Records for processing:
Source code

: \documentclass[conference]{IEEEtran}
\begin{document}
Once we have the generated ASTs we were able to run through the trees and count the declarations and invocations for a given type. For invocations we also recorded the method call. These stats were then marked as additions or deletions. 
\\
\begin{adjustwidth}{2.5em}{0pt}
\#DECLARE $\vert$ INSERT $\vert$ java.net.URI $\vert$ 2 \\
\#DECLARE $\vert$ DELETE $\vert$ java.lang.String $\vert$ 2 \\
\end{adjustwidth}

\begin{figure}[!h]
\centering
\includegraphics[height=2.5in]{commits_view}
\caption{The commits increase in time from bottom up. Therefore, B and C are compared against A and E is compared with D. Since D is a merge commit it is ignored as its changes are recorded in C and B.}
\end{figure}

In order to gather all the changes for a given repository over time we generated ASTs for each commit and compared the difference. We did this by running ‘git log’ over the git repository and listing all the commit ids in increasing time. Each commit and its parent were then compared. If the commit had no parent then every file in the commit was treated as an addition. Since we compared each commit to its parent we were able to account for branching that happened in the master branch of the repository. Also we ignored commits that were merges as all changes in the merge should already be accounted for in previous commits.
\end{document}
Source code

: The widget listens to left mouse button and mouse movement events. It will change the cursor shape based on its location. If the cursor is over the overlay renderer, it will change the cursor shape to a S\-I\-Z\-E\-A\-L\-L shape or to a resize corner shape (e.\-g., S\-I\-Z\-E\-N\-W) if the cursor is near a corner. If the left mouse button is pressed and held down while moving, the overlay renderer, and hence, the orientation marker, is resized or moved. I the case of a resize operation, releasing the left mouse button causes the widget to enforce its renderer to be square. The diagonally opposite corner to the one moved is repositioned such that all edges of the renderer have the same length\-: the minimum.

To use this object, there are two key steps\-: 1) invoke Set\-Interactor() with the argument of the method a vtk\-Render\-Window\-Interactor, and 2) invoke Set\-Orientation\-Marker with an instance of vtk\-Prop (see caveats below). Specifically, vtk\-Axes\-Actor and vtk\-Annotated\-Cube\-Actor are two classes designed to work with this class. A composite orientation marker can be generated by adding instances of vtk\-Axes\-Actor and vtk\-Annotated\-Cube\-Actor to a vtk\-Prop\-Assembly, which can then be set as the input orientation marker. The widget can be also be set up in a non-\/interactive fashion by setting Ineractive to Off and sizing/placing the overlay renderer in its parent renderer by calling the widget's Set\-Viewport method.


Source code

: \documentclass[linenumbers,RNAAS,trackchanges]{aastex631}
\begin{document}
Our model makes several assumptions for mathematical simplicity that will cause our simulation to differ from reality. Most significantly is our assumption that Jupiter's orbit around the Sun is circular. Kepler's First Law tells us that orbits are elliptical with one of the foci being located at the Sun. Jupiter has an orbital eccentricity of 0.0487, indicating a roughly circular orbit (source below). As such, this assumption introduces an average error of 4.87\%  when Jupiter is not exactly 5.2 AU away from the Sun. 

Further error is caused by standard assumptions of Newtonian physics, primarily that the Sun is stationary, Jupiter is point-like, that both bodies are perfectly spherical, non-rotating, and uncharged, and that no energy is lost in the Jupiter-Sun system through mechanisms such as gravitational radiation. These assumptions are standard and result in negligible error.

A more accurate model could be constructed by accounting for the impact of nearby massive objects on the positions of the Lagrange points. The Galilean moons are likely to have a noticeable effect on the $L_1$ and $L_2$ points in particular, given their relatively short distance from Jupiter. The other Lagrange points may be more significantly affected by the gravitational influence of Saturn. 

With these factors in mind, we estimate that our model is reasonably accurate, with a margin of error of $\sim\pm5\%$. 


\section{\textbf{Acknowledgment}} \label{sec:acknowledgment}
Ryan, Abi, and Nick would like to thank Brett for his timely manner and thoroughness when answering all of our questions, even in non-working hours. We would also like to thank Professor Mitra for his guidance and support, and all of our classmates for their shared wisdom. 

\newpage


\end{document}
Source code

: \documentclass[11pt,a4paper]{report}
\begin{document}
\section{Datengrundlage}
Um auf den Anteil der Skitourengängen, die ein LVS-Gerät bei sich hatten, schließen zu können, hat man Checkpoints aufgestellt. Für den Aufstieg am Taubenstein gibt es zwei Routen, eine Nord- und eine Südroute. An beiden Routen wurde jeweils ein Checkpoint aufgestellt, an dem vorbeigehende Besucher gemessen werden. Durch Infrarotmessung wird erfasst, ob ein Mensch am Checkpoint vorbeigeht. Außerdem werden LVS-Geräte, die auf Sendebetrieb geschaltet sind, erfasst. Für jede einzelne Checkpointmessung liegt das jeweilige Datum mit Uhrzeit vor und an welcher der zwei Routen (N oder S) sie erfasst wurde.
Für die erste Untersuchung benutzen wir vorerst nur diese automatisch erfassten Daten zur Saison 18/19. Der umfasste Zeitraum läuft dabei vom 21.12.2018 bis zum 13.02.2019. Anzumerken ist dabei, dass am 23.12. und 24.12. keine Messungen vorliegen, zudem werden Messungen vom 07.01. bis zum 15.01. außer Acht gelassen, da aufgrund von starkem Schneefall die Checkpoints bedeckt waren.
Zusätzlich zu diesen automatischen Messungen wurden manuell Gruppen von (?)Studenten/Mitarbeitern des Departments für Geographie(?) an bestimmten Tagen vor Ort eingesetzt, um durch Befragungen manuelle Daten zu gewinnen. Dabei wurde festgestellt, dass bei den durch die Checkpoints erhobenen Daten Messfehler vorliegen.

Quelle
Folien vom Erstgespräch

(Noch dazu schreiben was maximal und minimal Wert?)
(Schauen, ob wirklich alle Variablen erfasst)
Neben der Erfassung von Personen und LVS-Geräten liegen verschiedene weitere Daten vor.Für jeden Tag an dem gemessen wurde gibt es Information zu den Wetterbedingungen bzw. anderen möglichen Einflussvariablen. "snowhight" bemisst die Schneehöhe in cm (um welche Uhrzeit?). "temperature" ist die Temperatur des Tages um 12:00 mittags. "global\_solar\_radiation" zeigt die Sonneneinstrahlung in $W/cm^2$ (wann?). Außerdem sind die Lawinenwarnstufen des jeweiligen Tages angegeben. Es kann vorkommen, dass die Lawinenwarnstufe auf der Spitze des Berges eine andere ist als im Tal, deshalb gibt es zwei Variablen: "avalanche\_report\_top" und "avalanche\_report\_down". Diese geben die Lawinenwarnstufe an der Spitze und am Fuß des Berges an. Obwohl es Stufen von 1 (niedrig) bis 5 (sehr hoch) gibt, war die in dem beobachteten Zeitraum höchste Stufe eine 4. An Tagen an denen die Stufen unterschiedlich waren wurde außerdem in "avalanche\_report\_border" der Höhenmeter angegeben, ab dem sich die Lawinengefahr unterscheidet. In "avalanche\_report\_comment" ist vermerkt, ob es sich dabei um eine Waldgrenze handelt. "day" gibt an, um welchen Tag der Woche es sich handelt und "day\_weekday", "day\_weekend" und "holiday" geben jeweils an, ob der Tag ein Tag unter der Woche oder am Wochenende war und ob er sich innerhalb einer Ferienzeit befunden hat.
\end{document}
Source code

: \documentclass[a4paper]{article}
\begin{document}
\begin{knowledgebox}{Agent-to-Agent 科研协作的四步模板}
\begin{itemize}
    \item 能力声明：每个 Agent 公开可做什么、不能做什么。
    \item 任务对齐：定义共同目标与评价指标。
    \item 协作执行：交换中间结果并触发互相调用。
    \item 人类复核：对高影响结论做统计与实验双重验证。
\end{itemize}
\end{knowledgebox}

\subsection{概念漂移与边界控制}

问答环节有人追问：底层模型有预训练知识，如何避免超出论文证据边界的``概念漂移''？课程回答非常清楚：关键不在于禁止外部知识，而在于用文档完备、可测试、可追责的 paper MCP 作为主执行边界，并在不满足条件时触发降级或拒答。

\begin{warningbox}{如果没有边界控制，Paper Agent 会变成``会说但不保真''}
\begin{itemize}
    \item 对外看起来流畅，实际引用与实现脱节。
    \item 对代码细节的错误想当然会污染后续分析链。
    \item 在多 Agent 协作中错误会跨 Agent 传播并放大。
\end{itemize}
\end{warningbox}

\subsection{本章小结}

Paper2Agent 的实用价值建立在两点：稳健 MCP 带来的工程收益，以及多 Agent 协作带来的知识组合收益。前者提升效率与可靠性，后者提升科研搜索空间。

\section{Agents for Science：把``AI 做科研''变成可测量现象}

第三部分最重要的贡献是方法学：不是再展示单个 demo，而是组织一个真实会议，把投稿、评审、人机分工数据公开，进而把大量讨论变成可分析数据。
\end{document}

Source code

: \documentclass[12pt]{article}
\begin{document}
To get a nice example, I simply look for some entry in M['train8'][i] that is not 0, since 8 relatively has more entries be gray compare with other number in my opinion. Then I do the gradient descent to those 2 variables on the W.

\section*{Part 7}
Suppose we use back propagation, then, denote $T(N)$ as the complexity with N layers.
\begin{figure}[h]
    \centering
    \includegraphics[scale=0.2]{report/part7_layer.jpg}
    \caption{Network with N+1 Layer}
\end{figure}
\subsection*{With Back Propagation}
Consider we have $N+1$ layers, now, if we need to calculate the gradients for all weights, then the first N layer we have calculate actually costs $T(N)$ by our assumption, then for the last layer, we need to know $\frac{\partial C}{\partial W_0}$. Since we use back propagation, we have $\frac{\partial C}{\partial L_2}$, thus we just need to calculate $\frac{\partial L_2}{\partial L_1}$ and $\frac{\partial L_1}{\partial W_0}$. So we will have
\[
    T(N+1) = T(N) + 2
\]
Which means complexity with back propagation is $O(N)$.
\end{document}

Try it:
Report each line above containing the string "error".

Response to the task:
Our model makes several assumptions for mathematical simplicity that will cause our simulation to differ from reality. Most significantly is our assumption that Jupiter's orbit around the Sun is circular. Kepler's First Law tells us that orbits are elliptical with one of the foci being located at the Sun. Jupiter has an orbital eccentricity of 0.0487, indicating a roughly circular orbit (source below). As such, this assumption introduces an average error of 4.87\%  when Jupiter is not exactly 5.2 AU away from the Sun. 
Further error is caused by standard assumptions of Newtonian physics, primarily that the Sun is stationary, Jupiter is point-like, that both bodies are perfectly spherical, non-rotating, and uncharged, and that no energy is lost in the Jupiter-Sun system through mechanisms such as gravitational radiation. These assumptions are standard and result in negligible error.
With these factors in mind, we estimate that our model is reasonably accurate, with a margin of error of $\sim\pm5\%$. 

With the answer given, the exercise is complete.